*Your task*
Every line from the first in the listing below to the line containing "<!--START_SECTION:workfetch-->" is to be repeated exactly, and no line past it.

------------------------

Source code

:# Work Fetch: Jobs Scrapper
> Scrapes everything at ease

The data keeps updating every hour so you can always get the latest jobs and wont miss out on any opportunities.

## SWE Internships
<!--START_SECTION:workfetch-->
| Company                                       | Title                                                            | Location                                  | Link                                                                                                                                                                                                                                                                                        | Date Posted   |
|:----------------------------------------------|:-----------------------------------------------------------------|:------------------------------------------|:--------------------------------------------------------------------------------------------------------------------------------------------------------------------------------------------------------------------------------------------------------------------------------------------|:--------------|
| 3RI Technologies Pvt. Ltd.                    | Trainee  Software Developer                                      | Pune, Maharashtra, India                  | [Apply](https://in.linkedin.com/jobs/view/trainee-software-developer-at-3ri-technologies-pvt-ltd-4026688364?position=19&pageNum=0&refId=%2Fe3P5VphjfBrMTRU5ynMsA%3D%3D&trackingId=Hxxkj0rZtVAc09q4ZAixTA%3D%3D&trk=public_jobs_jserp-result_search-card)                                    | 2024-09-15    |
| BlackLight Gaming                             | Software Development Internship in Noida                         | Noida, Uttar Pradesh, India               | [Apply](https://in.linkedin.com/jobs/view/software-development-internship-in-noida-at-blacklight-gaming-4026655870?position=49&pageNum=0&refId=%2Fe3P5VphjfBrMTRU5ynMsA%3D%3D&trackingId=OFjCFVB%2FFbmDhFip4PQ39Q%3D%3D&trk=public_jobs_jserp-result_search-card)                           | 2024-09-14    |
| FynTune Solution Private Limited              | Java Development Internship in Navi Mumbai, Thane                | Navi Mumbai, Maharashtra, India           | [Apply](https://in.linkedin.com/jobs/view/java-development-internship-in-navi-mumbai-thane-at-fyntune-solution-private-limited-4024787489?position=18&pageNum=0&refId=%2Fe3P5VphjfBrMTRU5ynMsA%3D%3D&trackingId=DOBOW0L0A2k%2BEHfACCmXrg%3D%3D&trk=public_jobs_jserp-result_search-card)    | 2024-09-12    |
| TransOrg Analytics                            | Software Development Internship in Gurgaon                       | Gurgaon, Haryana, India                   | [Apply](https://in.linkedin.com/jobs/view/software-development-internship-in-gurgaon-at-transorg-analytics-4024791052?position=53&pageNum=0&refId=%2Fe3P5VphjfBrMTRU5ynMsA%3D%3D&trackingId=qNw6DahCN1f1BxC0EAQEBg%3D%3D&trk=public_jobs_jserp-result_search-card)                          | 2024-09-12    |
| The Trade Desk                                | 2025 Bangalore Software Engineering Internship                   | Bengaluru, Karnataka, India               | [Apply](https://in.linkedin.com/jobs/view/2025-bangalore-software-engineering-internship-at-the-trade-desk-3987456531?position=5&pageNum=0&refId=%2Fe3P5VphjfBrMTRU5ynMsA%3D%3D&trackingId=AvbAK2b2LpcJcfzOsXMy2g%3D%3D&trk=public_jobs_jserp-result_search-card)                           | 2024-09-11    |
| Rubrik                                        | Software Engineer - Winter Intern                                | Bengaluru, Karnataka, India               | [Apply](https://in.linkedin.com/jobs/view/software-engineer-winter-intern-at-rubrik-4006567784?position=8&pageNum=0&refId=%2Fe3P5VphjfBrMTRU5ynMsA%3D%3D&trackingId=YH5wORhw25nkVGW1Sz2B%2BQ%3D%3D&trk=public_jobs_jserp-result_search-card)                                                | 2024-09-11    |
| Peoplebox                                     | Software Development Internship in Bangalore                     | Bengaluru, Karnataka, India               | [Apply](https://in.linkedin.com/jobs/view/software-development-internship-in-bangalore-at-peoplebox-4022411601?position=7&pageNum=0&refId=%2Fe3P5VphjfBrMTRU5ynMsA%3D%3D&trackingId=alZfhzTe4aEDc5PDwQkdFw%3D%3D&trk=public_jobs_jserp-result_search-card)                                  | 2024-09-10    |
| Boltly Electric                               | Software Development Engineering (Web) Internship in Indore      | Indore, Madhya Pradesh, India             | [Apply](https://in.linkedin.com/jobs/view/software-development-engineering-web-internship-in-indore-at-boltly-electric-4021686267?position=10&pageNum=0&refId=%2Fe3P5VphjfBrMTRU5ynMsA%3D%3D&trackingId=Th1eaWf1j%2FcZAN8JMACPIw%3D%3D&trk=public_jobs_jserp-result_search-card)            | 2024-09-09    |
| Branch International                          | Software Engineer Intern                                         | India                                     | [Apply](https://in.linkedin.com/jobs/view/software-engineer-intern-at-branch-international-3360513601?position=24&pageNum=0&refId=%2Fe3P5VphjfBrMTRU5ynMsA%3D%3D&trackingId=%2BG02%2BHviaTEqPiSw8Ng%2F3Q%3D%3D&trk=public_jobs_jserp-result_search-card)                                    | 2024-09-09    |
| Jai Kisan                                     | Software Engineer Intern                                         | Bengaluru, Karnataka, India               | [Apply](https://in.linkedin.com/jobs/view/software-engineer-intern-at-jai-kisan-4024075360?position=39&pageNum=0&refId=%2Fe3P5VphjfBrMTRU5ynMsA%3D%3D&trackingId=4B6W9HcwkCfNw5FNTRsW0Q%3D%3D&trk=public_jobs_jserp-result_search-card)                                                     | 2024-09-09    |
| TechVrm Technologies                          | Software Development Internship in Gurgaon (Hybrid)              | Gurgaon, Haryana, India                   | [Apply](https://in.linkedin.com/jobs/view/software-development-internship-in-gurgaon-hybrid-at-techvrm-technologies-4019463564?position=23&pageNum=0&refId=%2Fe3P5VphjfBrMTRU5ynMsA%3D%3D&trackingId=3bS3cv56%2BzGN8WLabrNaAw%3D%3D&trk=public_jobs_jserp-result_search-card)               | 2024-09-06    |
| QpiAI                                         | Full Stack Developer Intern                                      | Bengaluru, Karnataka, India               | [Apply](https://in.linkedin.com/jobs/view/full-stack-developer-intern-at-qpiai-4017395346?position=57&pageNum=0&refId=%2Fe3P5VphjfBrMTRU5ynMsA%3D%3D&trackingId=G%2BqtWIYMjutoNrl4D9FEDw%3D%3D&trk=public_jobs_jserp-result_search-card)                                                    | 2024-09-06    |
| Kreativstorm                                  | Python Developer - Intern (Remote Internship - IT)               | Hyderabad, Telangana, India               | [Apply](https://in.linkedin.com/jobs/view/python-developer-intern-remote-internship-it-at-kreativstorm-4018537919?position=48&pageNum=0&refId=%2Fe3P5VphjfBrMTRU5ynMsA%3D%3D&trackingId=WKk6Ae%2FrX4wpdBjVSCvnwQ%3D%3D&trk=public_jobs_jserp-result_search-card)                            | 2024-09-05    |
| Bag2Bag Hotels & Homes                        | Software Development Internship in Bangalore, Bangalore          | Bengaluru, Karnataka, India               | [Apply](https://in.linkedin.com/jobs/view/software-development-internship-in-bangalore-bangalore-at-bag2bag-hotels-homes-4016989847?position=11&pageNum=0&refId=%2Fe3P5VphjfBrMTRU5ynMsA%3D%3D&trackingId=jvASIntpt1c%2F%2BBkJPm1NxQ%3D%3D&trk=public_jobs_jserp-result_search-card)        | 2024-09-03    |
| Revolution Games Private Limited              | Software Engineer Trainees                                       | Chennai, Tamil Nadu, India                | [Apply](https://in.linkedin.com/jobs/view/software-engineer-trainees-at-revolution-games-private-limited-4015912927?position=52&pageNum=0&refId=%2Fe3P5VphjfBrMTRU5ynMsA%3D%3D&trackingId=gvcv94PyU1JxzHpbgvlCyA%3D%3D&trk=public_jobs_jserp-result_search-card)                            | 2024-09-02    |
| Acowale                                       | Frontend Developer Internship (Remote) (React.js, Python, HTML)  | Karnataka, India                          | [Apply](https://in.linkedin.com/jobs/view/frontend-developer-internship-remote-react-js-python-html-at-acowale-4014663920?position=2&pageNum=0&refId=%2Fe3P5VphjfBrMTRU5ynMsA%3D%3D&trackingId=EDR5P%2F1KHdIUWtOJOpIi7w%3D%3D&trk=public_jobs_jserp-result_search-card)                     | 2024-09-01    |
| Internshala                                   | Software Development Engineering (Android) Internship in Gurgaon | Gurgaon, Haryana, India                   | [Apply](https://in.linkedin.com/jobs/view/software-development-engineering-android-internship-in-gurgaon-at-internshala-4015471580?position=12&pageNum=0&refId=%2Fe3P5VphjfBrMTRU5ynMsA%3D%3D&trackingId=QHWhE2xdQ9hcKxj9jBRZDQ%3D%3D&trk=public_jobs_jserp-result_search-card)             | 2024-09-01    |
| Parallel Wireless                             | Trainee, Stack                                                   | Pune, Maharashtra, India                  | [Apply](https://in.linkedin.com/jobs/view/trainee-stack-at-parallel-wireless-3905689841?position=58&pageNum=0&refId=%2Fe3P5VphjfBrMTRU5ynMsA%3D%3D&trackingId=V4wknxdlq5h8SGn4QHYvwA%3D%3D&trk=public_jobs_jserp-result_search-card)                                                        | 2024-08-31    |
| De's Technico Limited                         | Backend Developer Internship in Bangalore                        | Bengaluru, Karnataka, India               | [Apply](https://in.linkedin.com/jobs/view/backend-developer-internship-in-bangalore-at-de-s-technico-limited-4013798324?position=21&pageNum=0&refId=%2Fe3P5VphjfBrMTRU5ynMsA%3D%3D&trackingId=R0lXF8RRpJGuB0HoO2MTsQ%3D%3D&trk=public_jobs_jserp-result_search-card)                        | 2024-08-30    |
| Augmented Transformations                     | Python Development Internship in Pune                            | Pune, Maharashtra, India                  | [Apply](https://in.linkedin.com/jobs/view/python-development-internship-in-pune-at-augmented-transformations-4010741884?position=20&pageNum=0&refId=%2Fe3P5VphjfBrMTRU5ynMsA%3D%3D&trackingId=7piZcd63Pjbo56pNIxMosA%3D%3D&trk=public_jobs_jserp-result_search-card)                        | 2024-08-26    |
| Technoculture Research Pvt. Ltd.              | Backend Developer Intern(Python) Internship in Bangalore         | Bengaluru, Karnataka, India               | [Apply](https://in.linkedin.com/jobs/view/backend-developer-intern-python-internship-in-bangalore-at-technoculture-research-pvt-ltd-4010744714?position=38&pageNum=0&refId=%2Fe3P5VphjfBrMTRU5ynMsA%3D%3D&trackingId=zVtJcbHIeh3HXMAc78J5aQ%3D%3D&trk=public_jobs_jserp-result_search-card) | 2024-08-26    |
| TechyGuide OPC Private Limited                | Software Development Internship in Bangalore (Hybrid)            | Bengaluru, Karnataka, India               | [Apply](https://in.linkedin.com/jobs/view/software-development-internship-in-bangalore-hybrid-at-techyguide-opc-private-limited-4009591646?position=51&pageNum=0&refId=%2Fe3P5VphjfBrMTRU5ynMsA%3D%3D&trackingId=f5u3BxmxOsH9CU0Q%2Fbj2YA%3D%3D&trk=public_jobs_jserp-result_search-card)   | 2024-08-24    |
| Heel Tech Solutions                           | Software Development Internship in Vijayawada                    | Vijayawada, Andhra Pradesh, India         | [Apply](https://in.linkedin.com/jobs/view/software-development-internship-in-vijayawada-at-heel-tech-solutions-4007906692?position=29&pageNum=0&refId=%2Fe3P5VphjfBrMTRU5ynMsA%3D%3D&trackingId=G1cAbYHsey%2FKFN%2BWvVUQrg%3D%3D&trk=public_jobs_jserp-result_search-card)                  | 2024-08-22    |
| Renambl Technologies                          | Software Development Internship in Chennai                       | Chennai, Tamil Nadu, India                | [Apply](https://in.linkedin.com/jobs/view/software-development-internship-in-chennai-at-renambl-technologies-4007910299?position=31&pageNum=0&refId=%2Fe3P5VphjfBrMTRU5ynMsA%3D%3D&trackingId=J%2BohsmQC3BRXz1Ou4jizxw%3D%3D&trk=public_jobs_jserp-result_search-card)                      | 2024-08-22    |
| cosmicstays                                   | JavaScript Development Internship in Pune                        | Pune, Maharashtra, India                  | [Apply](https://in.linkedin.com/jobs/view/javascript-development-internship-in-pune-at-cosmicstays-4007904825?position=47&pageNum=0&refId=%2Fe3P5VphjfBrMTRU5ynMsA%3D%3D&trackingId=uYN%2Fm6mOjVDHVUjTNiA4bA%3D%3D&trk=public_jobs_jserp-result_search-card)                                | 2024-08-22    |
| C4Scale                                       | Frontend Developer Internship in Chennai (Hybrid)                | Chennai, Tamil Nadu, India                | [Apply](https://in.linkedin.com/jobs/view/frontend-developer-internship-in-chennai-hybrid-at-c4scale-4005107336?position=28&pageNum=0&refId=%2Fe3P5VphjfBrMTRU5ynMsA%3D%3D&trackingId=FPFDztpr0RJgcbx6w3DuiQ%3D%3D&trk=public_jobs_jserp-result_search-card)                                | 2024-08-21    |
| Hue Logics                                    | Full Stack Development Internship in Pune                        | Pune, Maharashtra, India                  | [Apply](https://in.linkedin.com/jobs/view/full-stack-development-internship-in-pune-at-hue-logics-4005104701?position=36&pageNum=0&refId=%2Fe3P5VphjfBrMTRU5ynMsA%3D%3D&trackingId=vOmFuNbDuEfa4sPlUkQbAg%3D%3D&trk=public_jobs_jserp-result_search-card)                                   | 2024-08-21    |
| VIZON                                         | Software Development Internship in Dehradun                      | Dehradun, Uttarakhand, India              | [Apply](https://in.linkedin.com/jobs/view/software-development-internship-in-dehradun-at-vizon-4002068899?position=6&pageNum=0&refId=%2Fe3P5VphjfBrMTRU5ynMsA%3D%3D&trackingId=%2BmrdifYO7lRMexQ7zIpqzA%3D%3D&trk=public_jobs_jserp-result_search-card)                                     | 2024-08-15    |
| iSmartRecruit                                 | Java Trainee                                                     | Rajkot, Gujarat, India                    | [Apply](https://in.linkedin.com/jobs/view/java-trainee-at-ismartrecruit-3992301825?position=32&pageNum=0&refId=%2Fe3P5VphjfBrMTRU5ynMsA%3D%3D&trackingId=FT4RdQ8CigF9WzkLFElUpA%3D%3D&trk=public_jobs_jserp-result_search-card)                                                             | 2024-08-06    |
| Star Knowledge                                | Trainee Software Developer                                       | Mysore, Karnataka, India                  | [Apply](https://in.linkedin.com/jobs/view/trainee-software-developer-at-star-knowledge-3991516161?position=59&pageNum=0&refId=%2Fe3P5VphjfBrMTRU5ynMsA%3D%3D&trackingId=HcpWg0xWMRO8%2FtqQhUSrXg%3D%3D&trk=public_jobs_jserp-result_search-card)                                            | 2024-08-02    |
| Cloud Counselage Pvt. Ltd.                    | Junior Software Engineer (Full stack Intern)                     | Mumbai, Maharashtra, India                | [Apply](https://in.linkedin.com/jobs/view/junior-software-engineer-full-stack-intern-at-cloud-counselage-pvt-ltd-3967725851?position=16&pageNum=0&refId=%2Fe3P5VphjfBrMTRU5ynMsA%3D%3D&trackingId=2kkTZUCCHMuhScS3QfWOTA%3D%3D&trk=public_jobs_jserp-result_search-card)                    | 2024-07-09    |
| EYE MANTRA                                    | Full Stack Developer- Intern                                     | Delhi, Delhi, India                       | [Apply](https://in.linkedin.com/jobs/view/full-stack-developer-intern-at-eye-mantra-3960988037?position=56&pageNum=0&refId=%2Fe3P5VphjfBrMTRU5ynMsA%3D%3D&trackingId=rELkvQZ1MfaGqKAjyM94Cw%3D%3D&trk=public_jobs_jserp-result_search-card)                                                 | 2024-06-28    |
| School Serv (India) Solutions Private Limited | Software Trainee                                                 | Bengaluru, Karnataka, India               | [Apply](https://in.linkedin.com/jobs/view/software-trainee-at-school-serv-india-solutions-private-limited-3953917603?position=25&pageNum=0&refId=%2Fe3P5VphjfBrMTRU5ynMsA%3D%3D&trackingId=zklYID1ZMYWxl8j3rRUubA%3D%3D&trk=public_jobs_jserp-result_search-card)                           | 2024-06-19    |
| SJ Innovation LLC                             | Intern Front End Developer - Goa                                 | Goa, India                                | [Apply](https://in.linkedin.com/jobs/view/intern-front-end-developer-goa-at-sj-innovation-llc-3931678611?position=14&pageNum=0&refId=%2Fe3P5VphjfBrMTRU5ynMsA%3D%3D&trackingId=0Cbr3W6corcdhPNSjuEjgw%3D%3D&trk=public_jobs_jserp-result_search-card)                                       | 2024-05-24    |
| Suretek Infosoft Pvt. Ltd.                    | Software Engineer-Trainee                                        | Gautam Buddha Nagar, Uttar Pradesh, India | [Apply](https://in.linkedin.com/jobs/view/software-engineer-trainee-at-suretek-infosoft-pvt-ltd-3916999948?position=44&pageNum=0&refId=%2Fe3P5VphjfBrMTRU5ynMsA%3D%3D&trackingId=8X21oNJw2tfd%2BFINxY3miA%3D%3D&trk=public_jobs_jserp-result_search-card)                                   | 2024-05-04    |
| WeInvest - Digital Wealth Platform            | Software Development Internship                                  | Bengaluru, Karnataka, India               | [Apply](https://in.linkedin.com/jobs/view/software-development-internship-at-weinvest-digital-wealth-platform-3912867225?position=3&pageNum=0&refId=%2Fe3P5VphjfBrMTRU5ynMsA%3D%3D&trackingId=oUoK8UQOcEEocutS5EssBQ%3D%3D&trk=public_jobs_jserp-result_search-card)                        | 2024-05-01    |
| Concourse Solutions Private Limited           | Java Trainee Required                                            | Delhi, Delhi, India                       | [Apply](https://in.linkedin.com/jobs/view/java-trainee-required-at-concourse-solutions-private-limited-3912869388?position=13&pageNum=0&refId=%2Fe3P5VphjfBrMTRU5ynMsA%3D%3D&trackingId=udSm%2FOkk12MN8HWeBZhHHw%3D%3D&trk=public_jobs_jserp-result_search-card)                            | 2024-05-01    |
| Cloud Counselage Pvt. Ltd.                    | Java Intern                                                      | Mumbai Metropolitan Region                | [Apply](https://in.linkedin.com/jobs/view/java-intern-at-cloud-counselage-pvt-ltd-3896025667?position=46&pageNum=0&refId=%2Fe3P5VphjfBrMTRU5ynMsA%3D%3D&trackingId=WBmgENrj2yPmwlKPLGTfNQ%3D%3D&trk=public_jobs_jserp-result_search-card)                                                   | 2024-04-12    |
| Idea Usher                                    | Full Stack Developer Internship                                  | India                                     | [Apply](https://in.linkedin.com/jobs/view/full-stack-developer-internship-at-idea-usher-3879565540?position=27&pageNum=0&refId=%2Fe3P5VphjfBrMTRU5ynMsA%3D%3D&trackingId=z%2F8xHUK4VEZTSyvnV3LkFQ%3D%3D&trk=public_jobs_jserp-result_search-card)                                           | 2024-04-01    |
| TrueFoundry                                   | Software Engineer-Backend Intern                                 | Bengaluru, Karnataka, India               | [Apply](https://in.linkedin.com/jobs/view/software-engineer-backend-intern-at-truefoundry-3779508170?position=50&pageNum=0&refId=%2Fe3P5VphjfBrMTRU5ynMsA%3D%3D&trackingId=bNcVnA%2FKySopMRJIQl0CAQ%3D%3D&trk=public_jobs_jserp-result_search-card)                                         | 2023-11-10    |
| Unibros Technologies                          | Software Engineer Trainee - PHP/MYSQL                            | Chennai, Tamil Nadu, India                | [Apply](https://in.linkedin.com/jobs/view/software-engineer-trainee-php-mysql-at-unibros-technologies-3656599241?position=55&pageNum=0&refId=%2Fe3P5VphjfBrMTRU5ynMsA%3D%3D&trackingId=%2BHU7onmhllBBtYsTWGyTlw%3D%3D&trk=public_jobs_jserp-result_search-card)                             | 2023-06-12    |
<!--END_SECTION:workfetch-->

------------------------

*Answer for the task*
Source code

:# Work Fetch: Jobs Scrapper
> Scrapes everything at ease

The data keeps updating every hour so you can always get the latest jobs and wont miss out on any opportunities.

## SWE Internships
<!--START_SECTION:workfetch-->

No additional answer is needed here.